Am Freitag, den 12. Dezember 2014, wurde der damalige Bürgermeister René Marratier der kleinen Gemeinde La Faute-sur-mer zu vier Jahren Haft verurteilt, wegen nicht beabsichtigter Tötung (homicide involontaire) in neun Fällen. Herr Marratier war als langjähriger Bürgermeister verantwortlich für die Erteilung von Baugenehmigungen in einem Gebiet, in dem es in früheren Zeiten zu Überschwemmungen gekommen war. Er war es nicht allein.
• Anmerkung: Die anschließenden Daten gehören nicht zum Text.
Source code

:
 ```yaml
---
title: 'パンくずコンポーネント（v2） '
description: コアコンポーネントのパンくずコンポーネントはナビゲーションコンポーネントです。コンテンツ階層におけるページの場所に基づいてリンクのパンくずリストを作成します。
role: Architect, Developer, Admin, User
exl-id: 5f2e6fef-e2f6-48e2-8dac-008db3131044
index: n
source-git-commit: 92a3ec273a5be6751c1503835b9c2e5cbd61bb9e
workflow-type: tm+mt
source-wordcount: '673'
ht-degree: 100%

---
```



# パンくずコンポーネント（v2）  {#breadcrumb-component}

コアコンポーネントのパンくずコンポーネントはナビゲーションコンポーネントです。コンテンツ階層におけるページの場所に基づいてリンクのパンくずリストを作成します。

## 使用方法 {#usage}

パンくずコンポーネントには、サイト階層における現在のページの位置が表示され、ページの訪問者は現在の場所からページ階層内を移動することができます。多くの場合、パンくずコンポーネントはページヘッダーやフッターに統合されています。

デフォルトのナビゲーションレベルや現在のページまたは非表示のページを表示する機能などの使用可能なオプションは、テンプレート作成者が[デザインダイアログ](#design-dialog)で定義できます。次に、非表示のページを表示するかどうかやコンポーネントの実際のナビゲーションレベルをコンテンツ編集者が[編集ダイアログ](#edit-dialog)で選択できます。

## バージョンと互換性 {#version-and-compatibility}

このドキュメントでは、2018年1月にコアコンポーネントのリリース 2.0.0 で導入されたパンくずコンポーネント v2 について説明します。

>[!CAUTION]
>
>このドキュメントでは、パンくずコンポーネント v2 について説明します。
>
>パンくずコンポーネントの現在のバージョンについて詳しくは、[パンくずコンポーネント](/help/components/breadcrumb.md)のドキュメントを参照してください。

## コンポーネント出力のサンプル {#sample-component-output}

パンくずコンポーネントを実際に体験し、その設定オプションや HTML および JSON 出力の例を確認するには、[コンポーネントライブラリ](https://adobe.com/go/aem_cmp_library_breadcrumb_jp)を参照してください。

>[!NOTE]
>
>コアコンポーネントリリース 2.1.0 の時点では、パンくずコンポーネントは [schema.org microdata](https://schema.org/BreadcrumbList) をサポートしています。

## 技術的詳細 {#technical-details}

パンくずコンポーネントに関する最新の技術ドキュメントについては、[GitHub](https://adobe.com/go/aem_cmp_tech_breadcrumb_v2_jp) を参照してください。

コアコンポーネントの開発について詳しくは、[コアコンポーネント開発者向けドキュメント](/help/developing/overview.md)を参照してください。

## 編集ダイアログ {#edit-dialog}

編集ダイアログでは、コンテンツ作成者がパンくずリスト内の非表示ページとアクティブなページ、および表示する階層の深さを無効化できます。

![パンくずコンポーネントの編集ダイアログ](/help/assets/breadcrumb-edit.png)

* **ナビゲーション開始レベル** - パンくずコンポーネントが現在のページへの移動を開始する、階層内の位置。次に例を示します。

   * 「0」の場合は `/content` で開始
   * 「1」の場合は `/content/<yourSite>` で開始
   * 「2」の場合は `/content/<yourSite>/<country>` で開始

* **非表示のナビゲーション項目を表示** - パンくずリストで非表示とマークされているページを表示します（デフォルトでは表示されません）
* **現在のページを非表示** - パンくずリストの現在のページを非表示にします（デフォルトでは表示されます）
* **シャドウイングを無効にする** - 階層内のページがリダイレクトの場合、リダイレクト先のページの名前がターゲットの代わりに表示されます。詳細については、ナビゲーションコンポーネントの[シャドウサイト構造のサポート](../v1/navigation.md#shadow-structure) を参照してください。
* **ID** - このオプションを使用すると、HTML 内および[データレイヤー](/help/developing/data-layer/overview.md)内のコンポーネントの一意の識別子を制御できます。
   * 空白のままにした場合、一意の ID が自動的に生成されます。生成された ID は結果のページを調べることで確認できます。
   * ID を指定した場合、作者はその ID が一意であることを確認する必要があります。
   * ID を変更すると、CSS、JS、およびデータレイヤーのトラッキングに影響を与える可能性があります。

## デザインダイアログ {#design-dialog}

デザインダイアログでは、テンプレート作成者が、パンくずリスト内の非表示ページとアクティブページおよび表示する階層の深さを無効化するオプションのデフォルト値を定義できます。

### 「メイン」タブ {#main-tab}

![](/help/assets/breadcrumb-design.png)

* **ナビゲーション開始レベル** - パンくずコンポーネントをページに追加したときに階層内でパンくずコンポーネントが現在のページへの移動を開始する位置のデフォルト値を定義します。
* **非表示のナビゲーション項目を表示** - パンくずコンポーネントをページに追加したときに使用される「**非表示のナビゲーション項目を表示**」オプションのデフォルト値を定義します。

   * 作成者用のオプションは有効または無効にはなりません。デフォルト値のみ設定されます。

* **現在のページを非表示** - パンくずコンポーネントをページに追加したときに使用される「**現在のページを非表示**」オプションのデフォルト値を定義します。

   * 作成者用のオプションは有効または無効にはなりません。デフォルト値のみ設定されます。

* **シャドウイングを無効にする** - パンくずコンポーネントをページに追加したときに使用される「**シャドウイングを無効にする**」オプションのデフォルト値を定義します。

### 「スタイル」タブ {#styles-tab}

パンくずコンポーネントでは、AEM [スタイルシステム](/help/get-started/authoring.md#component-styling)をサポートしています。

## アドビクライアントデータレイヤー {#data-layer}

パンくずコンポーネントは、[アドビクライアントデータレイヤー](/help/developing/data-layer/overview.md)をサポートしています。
Françoise Babin, in der Zeit, als die Baugenehmigungen erteilt wurden zuständig für Bauplanung der Gemeinde und damit fachlich-politisch verantwortlich, wurde zu zwei Jahren Haft verurteilt.

Die Urteile sind noch nicht rechtskräftig, es kann noch Berufung eingelegt werden, womit zu rechnen ist. Dieser Beitrag soll auch keine juristische Bewertung liefern, sondern fachliche Konsequenzen im Notfallmanagement aufzeigen.

Dem damaligen Bürgermeister war darüber hinaus vorgeworfen worden, dass er nach Eingang der Sturmwarnung vor Xynthia die Bewohner der tiefliegenden Küstensiedlung nicht gewarnt bzw. die Evakuierung veranlasst hat.

Denn am 27. Februar 2010 kam schweres Wetter auf, das Tief Xynthia zog über dem Atlantik auf. In der Nacht vom 27. auf den 28. Februar traf der Sturm auf die französische Atlantikküste, eine wunderschöne Landschaft. In der Bucht hinter der Ile de Ré, nördlich von La Rochelle, wurden Deiche überflutet und dahinterliegende Niederungen versanken in den Wassermassen. In La Faute-sur-mer starben 29 Menschen.